-------- Data to process --------

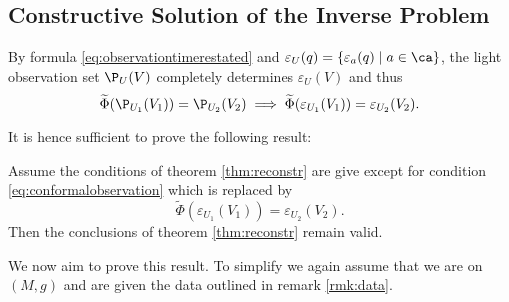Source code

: \subsection{Constructive Solution of the Inverse Problem}
By formula \ref{eq:observationtimerestated} and $\varepsilon_U(q) = \{\varepsilon_a(q) \mid a\in \ca \}$, the light observation set $\P_U(V)$ completely determines $\varepsilon_U(V)$ and thus 
\[
\widetilde{\Phi}(\P_{U_1}(V_1)) = \P_{U_2}(V_2) \implies \widetilde{\Phi}(\varepsilon_{U_1}(V_1)) = \varepsilon_{U_2}(V_2).
\]

It is hence sufficient to prove the following result:
\begin{theorem}
Assume the conditions of theorem \ref{thm:reconstr} are give except for condition \ref{eq:conformalobservation} which is replaced by
\[
    \widetilde{\Phi}(\varepsilon_{U_1}(V_1)) = \varepsilon_{U_2}(V_2).
\]
Then the conclusions of theorem \ref{thm:reconstr} remain valid.
\end{theorem}

We now aim to prove this result. To simplify we again assume that we are on $(M,g)$ and are given the data outlined in remark \ref{rmk:data}.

--------

Your instructions → Your answer must be an exact copy of the entries above, with no pictures in it.

Answer to this exercise →
Source code

: \subsection{Constructive Solution of the Inverse Problem}
By formula \ref{eq:observationtimerestated} and $\varepsilon_U(q) = \{\varepsilon_a(q) \mid a\in \ca \}$, the light observation set $\P_U(V)$ completely determines $\varepsilon_U(V)$ and thus 
\[
\widetilde{\Phi}(\P_{U_1}(V_1)) = \P_{U_2}(V_2) \implies \widetilde{\Phi}(\varepsilon_{U_1}(V_1)) = \varepsilon_{U_2}(V_2).
\]

It is hence sufficient to prove the following result:
\begin{theorem}
Assume the conditions of theorem \ref{thm:reconstr} are give except for condition \ref{eq:conformalobservation} which is replaced by
\[
    \widetilde{\Phi}(\varepsilon_{U_1}(V_1)) = \varepsilon_{U_2}(V_2).
\]
Then the conclusions of theorem \ref{thm:reconstr} remain valid.
\end{theorem}

We now aim to prove this result. To simplify we again assume that we are on $(M,g)$ and are given the data outlined in remark \ref{rmk:data}.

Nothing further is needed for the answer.